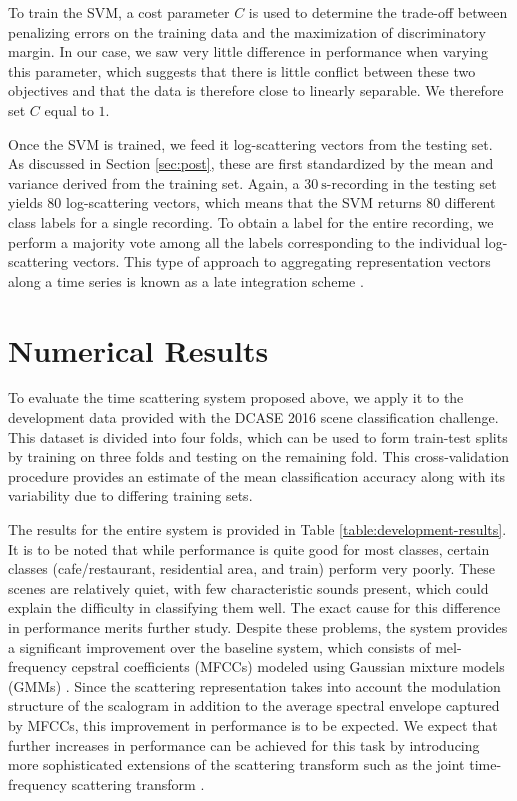 \documentclass{article}
\begin{document}
\begin{sloppy}
To train the SVM, a cost parameter $C$ is used to determine the trade-off between penalizing errors on the training data and the maximization of discriminatory margin. In our case, we saw very little difference in performance when varying this parameter, which suggests that there is little conflict between these two objectives and that the data is therefore close to linearly separable. We therefore set $C$ equal to $1$.

Once the SVM is trained, we feed it log-scattering vectors from the testing set. As discussed in Section \ref{sec:post}, these are first standardized by the mean and variance derived from the training set. Again, a $30~\mathrm{s}$-recording in the testing set yields $80$ log-scattering vectors, which means that the SVM returns $80$ different class labels for a single recording. To obtain a label for the entire recording, we perform a majority vote among all the labels corresponding to the individual log-scattering vectors. This type of approach to aggregating representation vectors along a time series is known as a late integration scheme \cite{kittler}.

\section{Numerical Results}
\label{sec:results}

To evaluate the time scattering system proposed above, we apply it to the development data provided with the DCASE 2016 scene classification challenge. This dataset is divided into four folds, which can be used to form train-test splits by training on three folds and testing on the remaining fold. This cross-validation procedure provides an estimate of the mean classification accuracy along with its variability due to differing training sets.

The results for the entire system is provided in Table \ref{table:development-results}. It is to be noted that while performance is quite good for most classes, certain classes (\textsf{cafe/restaurant}, \textsf{residential area}, and \textsf{train}) perform very poorly. These scenes are relatively quiet, with few characteristic sounds present, which could explain the difficulty in classifying them well. The exact cause for this difference in performance merits further study. Despite these problems, the system provides a significant improvement over the baseline system, which consists of mel-frequency cepstral coefficients (MFCCs) modeled using Gaussian mixture models (GMMs) \cite{heittola}. Since the scattering representation takes into account the modulation structure of the scalogram in addition to the average spectral envelope captured by MFCCs, this improvement in performance is to be expected. We expect that further increases in performance can be achieved for this task by introducing more sophisticated extensions of the scattering transform such as the joint time-frequency scattering transform \cite{joint}.


\end{sloppy}
\end{document}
──────────
What you are asked to do: Word for word, write out the whole listing, keeping none of the pictures.

Written answer:
 \documentclass{article}
\begin{document}
\begin{sloppy}
To train the SVM, a cost parameter $C$ is used to determine the trade-off between penalizing errors on the training data and the maximization of discriminatory margin. In our case, we saw very little difference in performance when varying this parameter, which suggests that there is little conflict between these two objectives and that the data is therefore close to linearly separable. We therefore set $C$ equal to $1$.

Once the SVM is trained, we feed it log-scattering vectors from the testing set. As discussed in Section \ref{sec:post}, these are first standardized by the mean and variance derived from the training set. Again, a $30~\mathrm{s}$-recording in the testing set yields $80$ log-scattering vectors, which means that the SVM returns $80$ different class labels for a single recording. To obtain a label for the entire recording, we perform a majority vote among all the labels corresponding to the individual log-scattering vectors. This type of approach to aggregating representation vectors along a time series is known as a late integration scheme \cite{kittler}.

\section{Numerical Results}
\label{sec:results}

To evaluate the time scattering system proposed above, we apply it to the development data provided with the DCASE 2016 scene classification challenge. This dataset is divided into four folds, which can be used to form train-test splits by training on three folds and testing on the remaining fold. This cross-validation procedure provides an estimate of the mean classification accuracy along with its variability due to differing training sets.

The results for the entire system is provided in Table \ref{table:development-results}. It is to be noted that while performance is quite good for most classes, certain classes (\textsf{cafe/restaurant}, \textsf{residential area}, and \textsf{train}) perform very poorly. These scenes are relatively quiet, with few characteristic sounds present, which could explain the difficulty in classifying them well. The exact cause for this difference in performance merits further study. Despite these problems, the system provides a significant improvement over the baseline system, which consists of mel-frequency cepstral coefficients (MFCCs) modeled using Gaussian mixture models (GMMs) \cite{heittola}. Since the scattering representation takes into account the modulation structure of the scalogram in addition to the average spectral envelope captured by MFCCs, this improvement in performance is to be expected. We expect that further increases in performance can be achieved for this task by introducing more sophisticated extensions of the scattering transform such as the joint time-frequency scattering transform \cite{joint}.


\end{sloppy}
\end{document}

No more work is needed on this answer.